■ What you should do ■
Since the pictures are not wanted, reproduce only the rest of the records, exactly as given.
=======
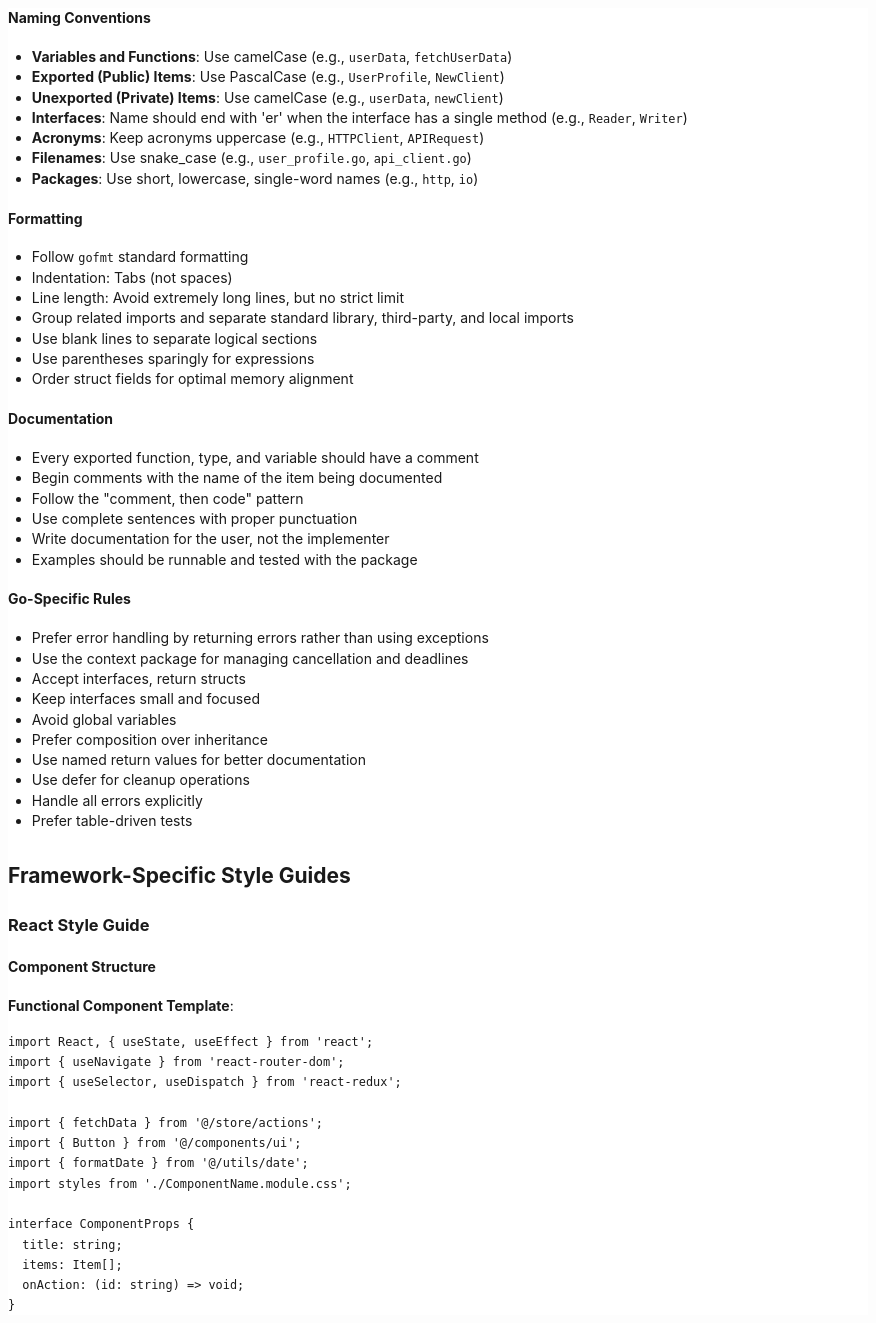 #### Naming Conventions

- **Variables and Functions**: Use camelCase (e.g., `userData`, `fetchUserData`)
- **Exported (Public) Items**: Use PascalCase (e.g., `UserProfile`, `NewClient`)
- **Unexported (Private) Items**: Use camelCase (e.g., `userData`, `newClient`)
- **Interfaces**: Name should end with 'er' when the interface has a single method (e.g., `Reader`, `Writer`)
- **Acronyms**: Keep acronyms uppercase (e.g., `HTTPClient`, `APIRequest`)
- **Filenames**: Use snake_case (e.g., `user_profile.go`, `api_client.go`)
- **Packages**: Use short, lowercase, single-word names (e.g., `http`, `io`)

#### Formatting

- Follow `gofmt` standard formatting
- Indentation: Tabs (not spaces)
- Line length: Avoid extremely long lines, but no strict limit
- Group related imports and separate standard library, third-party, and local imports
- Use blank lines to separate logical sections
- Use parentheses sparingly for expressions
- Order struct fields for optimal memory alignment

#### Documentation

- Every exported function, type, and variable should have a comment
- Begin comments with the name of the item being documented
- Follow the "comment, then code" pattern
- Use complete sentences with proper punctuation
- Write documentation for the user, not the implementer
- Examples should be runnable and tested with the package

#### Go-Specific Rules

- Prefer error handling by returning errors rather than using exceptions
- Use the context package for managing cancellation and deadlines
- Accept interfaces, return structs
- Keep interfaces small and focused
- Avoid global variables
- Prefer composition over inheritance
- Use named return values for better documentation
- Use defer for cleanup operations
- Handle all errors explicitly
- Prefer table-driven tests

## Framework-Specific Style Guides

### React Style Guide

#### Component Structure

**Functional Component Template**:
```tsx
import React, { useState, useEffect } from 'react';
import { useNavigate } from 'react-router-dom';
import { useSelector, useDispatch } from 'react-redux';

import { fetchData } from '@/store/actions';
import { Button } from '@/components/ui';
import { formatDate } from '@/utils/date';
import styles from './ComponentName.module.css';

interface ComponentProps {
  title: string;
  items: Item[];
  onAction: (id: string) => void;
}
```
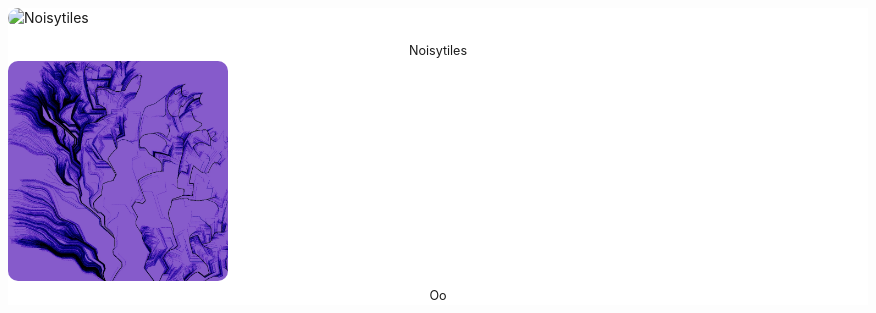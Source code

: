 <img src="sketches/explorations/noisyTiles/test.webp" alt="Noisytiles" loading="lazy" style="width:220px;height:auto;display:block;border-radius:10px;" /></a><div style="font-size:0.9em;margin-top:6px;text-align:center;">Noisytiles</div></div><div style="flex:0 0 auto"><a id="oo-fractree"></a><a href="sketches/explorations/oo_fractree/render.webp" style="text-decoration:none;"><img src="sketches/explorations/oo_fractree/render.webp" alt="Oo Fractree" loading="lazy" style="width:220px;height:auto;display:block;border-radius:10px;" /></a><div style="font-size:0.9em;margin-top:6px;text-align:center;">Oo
=======
■ The answer ■
 #### Naming Conventions

- **Variables and Functions**: Use camelCase (e.g., `userData`, `fetchUserData`)
- **Exported (Public) Items**: Use PascalCase (e.g., `UserProfile`, `NewClient`)
- **Unexported (Private) Items**: Use camelCase (e.g., `userData`, `newClient`)
- **Interfaces**: Name should end with 'er' when the interface has a single method (e.g., `Reader`, `Writer`)
- **Acronyms**: Keep acronyms uppercase (e.g., `HTTPClient`, `APIRequest`)
- **Filenames**: Use snake_case (e.g., `user_profile.go`, `api_client.go`)
- **Packages**: Use short, lowercase, single-word names (e.g., `http`, `io`)

#### Formatting

- Follow `gofmt` standard formatting
- Indentation: Tabs (not spaces)
- Line length: Avoid extremely long lines, but no strict limit
- Group related imports and separate standard library, third-party, and local imports
- Use blank lines to separate logical sections
- Use parentheses sparingly for expressions
- Order struct fields for optimal memory alignment

#### Documentation

- Every exported function, type, and variable should have a comment
- Begin comments with the name of the item being documented
- Follow the "comment, then code" pattern
- Use complete sentences with proper punctuation
- Write documentation for the user, not the implementer
- Examples should be runnable and tested with the package

#### Go-Specific Rules

- Prefer error handling by returning errors rather than using exceptions
- Use the context package for managing cancellation and deadlines
- Accept interfaces, return structs
- Keep interfaces small and focused
- Avoid global variables
- Prefer composition over inheritance
- Use named return values for better documentation
- Use defer for cleanup operations
- Handle all errors explicitly
- Prefer table-driven tests

## Framework-Specific Style Guides

### React Style Guide

#### Component Structure

**Functional Component Template**:
```tsx
import React, { useState, useEffect } from 'react';
import { useNavigate } from 'react-router-dom';
import { useSelector, useDispatch } from 'react-redux';

import { fetchData } from '@/store/actions';
import { Button } from '@/components/ui';
import { formatDate } from '@/utils/date';
import styles from './ComponentName.module.css';

interface ComponentProps {
  title: string;
  items: Item[];
  onAction: (id: string) => void;
}
```
Source code

: <img src="sketches/explorations/noisyTiles/test.webp" alt="Noisytiles" loading="lazy" style="width:220px;height:auto;display:block;border-radius:10px;" /></a><div style="font-size:0.9em;margin-top:6px;text-align:center;">Noisytiles</div></div><div style="flex:0 0 auto"><a id="oo-fractree"></a><a href="sketches/explorations/oo_fractree/render.webp" style="text-decoration:none;"><img src="sketches/explorations/oo_fractree/render.webp" alt="Oo Fractree" loading="lazy" style="width:220px;height:auto;display:block;border-radius:10px;" /></a><div style="font-size:0.9em;margin-top:6px;text-align:center;">Oo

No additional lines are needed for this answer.